Low Level APIs

Use Peg API

Function P4_LoadGrammar() can load a grammar from a string.

P4_Grammar* grammar = P4_LoadGrammar(
    "add = int + int;"

    "@squashed @tight "
    "int = [0-9]+;"

    "@spaced @lifted "
    "ws  = \" \";";
);

The one-statement code is somewhat equivalent to the below code written in low-level C API:

P4_Grammar* grammar = P4_CreateGrammar();

if (P4_Ok != P4_AddSequenceWithMembers(grammar, RuleAdd, 3,
    P4_CreateReference(RuleInt),
    P4_CreateLiteral("+", true),
    P4_CreateReference(RuleInt)
))
    goto finalize;

if (P4_Ok != P4_AddOnceOrMore(grammar, RuleInt, P4_CreateRange('0', '9', 1)))
    goto finalize;
if (P4_Ok != P4_SetGrammarRuleFlag(grammar, RuleInt, P4_FLAG_SQUASHED|P4_FLAG_TIGHT))
    goto finalize;

if (P4_Ok != P4_AddLiteral(grammar, RuleWs, " ", true))
    goto finalize;
if (P4_Ok != P4_SetGrammarRuleFlag(grammar, RuleWs, P4_FLAG_SPACED|P4_FLAG_LIFTED))
    goto finalize;

Expressions

Literal

Literal matches an exact string.

P4_Expression* expr = P4_CreateLiteral("Hello world", true);

Literal can be case insensitive for ASCII characters, if the option sensitive is false.
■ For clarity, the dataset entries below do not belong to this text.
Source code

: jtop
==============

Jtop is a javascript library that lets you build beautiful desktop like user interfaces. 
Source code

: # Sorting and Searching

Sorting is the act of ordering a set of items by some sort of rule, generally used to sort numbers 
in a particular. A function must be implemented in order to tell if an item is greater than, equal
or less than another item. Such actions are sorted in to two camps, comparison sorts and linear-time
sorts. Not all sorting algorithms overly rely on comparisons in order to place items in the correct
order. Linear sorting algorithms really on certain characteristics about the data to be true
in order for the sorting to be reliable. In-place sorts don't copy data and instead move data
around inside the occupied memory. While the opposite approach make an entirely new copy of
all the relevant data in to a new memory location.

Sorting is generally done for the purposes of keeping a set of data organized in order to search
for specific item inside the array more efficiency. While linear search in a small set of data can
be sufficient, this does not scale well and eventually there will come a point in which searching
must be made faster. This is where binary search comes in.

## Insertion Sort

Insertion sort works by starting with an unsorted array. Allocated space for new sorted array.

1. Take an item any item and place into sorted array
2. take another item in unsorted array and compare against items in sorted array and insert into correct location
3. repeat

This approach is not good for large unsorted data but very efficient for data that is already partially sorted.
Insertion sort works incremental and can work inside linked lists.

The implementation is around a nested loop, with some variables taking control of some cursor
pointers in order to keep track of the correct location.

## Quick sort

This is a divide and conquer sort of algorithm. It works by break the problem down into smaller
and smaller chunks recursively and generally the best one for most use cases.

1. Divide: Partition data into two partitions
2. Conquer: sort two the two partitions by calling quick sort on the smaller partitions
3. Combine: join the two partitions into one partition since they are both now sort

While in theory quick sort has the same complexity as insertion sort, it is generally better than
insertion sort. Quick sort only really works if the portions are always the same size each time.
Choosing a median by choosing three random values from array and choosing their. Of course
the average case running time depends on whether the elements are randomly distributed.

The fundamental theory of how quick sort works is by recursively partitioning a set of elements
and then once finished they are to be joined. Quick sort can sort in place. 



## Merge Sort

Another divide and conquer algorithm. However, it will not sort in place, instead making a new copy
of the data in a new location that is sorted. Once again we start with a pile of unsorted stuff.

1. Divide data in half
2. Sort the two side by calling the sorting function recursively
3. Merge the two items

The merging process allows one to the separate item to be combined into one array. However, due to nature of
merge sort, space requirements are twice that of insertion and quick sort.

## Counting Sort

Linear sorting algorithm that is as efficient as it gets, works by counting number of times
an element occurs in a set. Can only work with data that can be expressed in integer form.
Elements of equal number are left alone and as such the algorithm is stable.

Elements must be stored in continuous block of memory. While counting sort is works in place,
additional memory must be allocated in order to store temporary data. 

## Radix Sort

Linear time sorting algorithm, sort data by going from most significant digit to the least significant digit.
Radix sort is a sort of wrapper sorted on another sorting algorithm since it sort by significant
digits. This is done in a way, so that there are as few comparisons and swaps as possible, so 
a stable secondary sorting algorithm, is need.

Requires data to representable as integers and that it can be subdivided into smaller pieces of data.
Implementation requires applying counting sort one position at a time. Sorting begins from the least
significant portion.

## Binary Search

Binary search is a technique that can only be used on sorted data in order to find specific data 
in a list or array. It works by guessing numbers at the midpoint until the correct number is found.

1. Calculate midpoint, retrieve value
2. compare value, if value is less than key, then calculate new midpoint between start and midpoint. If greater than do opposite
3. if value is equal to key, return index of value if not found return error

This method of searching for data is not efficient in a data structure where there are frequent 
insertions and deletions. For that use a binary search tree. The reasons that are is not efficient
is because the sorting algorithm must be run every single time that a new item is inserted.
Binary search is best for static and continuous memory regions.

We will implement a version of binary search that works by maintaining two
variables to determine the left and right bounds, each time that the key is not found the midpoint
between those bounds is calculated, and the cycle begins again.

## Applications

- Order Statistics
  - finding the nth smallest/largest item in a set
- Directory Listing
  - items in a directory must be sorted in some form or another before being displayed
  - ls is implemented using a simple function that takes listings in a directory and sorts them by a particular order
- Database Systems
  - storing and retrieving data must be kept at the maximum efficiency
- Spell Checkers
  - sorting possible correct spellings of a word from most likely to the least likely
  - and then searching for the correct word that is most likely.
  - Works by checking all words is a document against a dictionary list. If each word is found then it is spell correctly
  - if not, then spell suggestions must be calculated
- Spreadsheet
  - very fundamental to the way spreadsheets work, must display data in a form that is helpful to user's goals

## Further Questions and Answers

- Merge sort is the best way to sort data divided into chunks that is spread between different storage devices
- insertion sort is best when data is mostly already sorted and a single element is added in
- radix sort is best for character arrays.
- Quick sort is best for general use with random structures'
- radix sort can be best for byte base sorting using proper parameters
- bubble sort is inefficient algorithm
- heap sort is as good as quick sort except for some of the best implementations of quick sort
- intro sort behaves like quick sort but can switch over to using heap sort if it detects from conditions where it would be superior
P4_Expression* expr = P4_CreateLiteral("HELLO WORLD", false);

Literal can be in UTF-8 format.

P4_Expression* expr = P4_CreateLiteral("你好, 世界", true);

Literal can include emoji characters.

P4_Expression* expr = P4_CreateLiteral("Peppa 🐷", false);

Literal cannot be an empty string.

// WRONG!
P4_Expression* expr = P4_CreateLiteral("", true);
seealso

P4_Literal, P4_CreateLiteral(), P4_AddLiteral().

Range

Range matches a single character in range.

P4_Expression* expr = P4_CreateRange('0', '9', 1);

The lower and upper character of range can be ASCII characters or UTF-8 runes.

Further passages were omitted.